Candyman: Farewell to the Flesh (1995) poster

Candyman: Farewell to the Flesh (1995)

Rating:


USA. 1995.

Crew

Director – Bill Condon, Screenplay – Mark Kruger & Rand Ravich, Producers – Gregg Fienberg & Sigurjon Sighvatsson, Photography – Tobias A. Schliessler, Music – Philip Glass, Visual Effects – Introvision International (Supervisor – John P. Mesa), Digital Effects – Topix (Supervisors’– Glenn Kaiser & Daniel Radford), Special Effects – Ultimate Effects (Supervisor – John Hartigan), Makeup Effects – Makeup Effects Lab (Supervisor – Douglas J. White), Production Design – Barry Robison. Production Company – Propaganda Films/Polygram Filmed Entertainment.

Cast

Kelly Rowan (Annie Tarrant), Tony Todd (Granville T. Candyman/Daniel Robitaille), Timothy Carhart (Paul McKeever), Veronica Cartwright (Octavia Tarrant), Michael Culkin (Dr Phillip Purcell), David Gianopoulos (Detective Ray Levesque), Bill Nunn (Reverend Ellis), Faye Hauser (Detective Pam Carver), Matt Clark (Thibideaux), Joshua Gilbran Mayweather (Matthew Ellis)


Plot

Dr Phillip Purcell has published a book that dismisses the Candyman story as superstition. While on a lecture tour in New Orleans to promote the book, Purcell says the name of Candyman five times in a mirror to disprove the myth, only to be gutted when Candyman appears before him in a bathroom. Art teacher Annie Tarrant becomes involved when her brother Ethan is arrested for the murder. Investigating the Candyman legend, Annie is drawn to the rundown Esplanade Estate. After she says the name Candyman in a mirror, Candyman appears and begins to kill those around her. Candyman tells Annie that he wants to reincarnate in the body of child with which she is pregnant. Digging further, Annie begins to uncover Candyman’s past as the slave Daniel Robitaille. After getting a white woman pregnant, a lynch mob cut Robitaille’s arm off and then covered him in honey and left him to be stung to death by bees. Annie comes to realize that the child that Robitaille fathered was her own great-grandmother.


Candyman (1992), adapted from a Clive Barker short story, was an overrated but not unimpressive horror film that enjoyed reasonable box-office success. Candyman: Farewell the Flesh was the first of two sequels and would be followed by Candyman: Day of the Dead (1999). All three films feature Tony Todd in the title role. Candyman (2021) was a further sequel written and produced by Jordan Peele.

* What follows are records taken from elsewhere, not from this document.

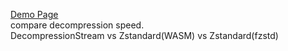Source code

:[Demo Page](https://wagadao-y.github.io/decompress-compare/)  
compare decompression speed.  
DecompressionStream  vs Zstandard(WASM) vs Zstandard(fzstd)
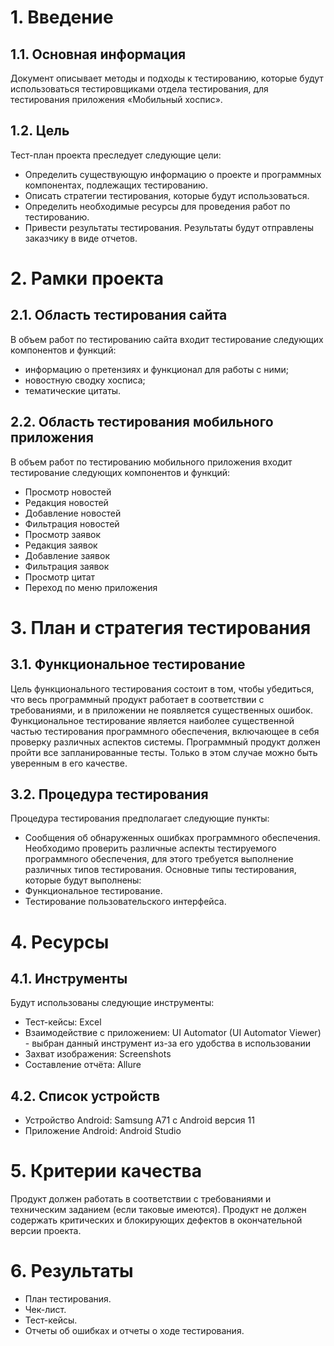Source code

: # 1. Введение
## 1.1. Основная информация
Документ описывает методы и подходы к тестированию, которые будут использоваться тестировщиками отдела тестирования, для тестирования приложения «Мобильный хоспис».
## 1.2. Цель
Тест-план проекта преследует следующие цели: 
- Определить существующую информацию о проекте и программных компонентах, подлежащих тестированию. 
- Описать стратегии тестирования, которые будут использоваться. 
- Определить необходимые ресурсы для проведения работ по тестированию. 
- Привести результаты тестирования. 
Результаты будут отправлены заказчику в виде отчетов. 
# 2. Рамки проекта
## 2.1. Область тестирования сайта
В объем работ по тестированию сайта входит тестирование следующих компонентов и функций: 
- информацию о претензиях и функционал для работы с ними;
- новостную сводку хосписа;
- тематические цитаты.
## 2.2. Область тестирования мобильного приложения
В объем работ по тестированию мобильного приложения входит тестирование следующих компонентов и функций:
- Просмотр новостей
- Редакция новостей
- Добавление новостей
- Фильтрация новостей
- Просмотр заявок
- Редакция заявок
- Добавление заявок
- Фильтрация заявок
- Просмотр цитат
- Переход по меню приложения

# 3. План и стратегия тестирования
## 3.1. Функциональное тестирование
Цель функционального тестирования состоит в том, чтобы убедиться, что весь программный продукт работает в соответствии с требованиями, и в приложении не появляется существенных ошибок. Функциональное тестирование является наиболее существенной частью тестирования программного обеспечения, включающее в себя проверку различных аспектов системы. Программный продукт должен пройти все запланированные тесты. Только в этом случае можно быть уверенным в его качестве. 
## 3.2. Процедура тестирования
Процедура тестирования предполагает следующие пункты: 
- Сообщения об обнаруженных ошибках программного обеспечения. 
Необходимо проверить различные аспекты тестируемого программного обеспечения, для этого требуется выполнение различных типов тестирования. 
Основные типы тестирования, которые будут выполнены: 
- Функциональное тестирование. 
- Тестирование пользовательского интерфейса. 

# 4. Ресурсы
## 4.1. Инструменты
Будут использованы следующие инструменты: 
- Тест-кейсы: Excel 
- Взаимодействие с приложением: UI Automator (UI Automator Viewer) - выбран данный инструмент из-за его удобства в использовании
- Захват изображения: Screenshots 
- Составление отчёта: Allure
## 4.2. Список устройств
- Устройство Android: Samsung A71 с  Android версия 11
- Приложение Android: Android Studio 
 
# 5. Критерии качества
Продукт должен работать в соответствии с требованиями и техническим заданием (если таковые имеются). 
Продукт не должен содержать критических и блокирующих дефектов в окончательной версии проекта. 

# 6. Результаты
- План тестирования. 
- Чек-лист. 
- Тест-кейсы. 
- Отчеты об ошибках и отчеты о ходе тестирования. 
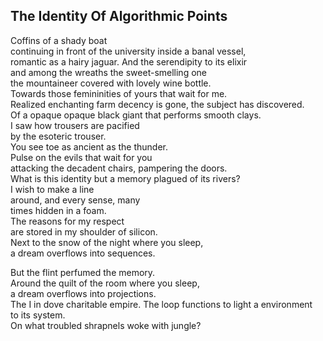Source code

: The Identity Of Algorithmic Points
----------------------------------
Coffins of a shady boat  
continuing in front of the university inside a banal vessel,  
romantic as a hairy jaguar. And the serendipity to its elixir  
and among the wreaths the sweet-smelling one  
the mountaineer covered with lovely wine bottle.  
Towards those femininities of yours that wait for me.  
Realized enchanting farm decency is gone, the subject has discovered.  
Of a opaque opaque black giant that performs smooth clays.  
I saw how trousers are pacified  
by the esoteric trouser.  
You see toe as ancient as the thunder.  
Pulse on the evils that wait for you  
attacking the decadent chairs, pampering the doors.  
What is this identity but a memory plagued of its rivers?  
I wish to make a line  
around, and every sense, many  
times hidden in a foam.  
The reasons for my respect  
are stored in my shoulder of silicon.  
Next to the snow of the night where you sleep,  
a dream overflows into sequences.  
  
But the flint perfumed the memory.  
Around the quilt of the room where you sleep,  
a dream overflows into projections.  
The I in dove charitable empire. The loop functions to light a environment  
to its system.  
On what troubled shrapnels woke with jungle?  
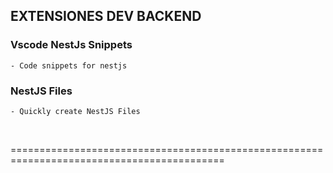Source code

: 
## EXTENSIONES DEV BACKEND


### Vscode NestJs Snippets
    - Code snippets for nestjs

### NestJS Files
    - Quickly create NestJS Files

<br>

===========================================================================================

Farewell to the Flesh attempts to tell an origin story for Candyman, with flashbacks to his life as a slave and explanation offered of the hook hand and all the bees. (One feels though that this is something that weakens the imposing mystery that the character had in the first film). There are good things about Farewell to the Flesh. It brings back the booming, magisterial presence of Tony Todd who contributed enormously to the success of the first film. There is some atmospheric photography, while the sets are colourfully and densely dressed, which adds much to the mood, particularly in the latter half.

On the other hand, while Candyman was modestly effective, Candyman: Farewell to the Flesh is sequel generating entirely by the numbers. Outside of its origin story, Farewell to the Flesh does absolutely nothing new with the Candyman story. The basic idea – a woman being pursued by Candyman – is a rehash of the same plot in the first film. The major difference is that here she is a descendant of Candyman rather than Candyman being in love with her. Big deal.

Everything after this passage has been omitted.